─── Source information
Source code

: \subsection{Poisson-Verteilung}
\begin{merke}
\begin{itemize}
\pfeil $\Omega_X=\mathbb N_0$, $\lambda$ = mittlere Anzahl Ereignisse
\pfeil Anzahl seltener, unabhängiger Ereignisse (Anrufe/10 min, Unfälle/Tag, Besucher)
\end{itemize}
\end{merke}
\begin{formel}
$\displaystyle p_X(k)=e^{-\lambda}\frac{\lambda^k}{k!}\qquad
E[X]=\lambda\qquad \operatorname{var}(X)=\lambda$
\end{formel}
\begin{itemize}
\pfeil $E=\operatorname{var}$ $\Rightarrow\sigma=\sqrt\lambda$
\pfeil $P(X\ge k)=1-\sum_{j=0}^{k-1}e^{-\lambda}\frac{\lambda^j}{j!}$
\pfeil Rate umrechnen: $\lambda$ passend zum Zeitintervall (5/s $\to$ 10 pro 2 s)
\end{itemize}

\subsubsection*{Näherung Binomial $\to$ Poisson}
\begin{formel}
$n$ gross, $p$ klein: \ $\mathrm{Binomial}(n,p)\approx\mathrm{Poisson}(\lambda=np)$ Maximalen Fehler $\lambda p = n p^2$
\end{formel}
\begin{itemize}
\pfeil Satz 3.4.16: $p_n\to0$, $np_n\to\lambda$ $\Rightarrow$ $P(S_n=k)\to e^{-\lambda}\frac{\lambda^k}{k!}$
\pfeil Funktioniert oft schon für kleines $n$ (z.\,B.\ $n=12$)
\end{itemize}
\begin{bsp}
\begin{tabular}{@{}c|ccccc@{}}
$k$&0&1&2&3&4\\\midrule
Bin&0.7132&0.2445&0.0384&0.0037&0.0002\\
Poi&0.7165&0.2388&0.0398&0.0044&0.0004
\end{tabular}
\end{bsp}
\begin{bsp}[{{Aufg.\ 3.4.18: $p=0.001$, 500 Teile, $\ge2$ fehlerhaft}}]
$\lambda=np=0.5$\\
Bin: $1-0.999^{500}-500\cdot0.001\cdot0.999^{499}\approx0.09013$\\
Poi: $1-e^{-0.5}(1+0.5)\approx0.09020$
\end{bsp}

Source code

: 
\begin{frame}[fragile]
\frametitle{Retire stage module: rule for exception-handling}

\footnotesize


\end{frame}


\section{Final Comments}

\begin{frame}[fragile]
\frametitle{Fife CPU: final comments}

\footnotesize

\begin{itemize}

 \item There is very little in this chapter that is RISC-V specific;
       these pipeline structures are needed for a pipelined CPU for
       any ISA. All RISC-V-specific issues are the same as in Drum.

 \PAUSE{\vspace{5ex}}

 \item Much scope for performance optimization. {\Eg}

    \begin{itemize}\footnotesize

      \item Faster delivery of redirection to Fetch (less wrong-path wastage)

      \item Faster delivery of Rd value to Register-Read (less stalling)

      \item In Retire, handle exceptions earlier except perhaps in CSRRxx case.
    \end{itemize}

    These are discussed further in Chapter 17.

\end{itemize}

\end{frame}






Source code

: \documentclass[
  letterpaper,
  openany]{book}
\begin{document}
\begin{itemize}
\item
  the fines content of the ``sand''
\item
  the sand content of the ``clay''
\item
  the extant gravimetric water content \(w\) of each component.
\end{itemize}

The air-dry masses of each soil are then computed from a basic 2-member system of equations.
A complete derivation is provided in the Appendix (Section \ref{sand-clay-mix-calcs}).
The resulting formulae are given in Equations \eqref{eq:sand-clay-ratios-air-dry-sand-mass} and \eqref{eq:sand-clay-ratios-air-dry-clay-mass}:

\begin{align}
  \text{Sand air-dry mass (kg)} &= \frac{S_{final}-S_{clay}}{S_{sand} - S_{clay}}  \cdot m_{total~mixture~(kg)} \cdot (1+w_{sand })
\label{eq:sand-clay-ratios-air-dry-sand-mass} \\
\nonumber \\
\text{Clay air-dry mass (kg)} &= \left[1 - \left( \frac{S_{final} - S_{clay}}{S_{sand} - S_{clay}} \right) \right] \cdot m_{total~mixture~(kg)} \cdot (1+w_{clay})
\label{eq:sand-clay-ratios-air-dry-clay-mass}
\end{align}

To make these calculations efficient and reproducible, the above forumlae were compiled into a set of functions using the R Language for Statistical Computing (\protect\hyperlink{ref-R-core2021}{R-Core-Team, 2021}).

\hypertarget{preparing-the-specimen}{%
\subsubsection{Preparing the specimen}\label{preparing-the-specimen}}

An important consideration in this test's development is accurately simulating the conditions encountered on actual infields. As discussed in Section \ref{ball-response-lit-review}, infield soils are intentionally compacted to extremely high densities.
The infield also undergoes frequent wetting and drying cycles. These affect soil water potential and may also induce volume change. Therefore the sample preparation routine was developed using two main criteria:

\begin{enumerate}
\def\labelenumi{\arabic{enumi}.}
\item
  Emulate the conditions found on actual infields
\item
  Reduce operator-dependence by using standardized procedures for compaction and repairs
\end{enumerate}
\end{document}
──────
## [Your assignment]
Print the lines above from the one with "Fehler $\lambda p = n p^2$" through the one with "Bin&0.7132&0.2445&0.0384&0.0037&0.0002\\", both included, exactly as written and nothing more.

## [Output of the exercise]
$n$ gross, $p$ klein: \ $\mathrm{Binomial}(n,p)\approx\mathrm{Poisson}(\lambda=np)$ Maximalen Fehler $\lambda p = n p^2$
\end{formel}
\begin{itemize}
\pfeil Satz 3.4.16: $p_n\to0$, $np_n\to\lambda$ $\Rightarrow$ $P(S_n=k)\to e^{-\lambda}\frac{\lambda^k}{k!}$
\pfeil Funktioniert oft schon für kleines $n$ (z.\,B.\ $n=12$)
\end{itemize}
\begin{bsp}
\begin{tabular}{@{}c|ccccc@{}}
$k$&0&1&2&3&4\\\midrule
Bin&0.7132&0.2445&0.0384&0.0037&0.0002\\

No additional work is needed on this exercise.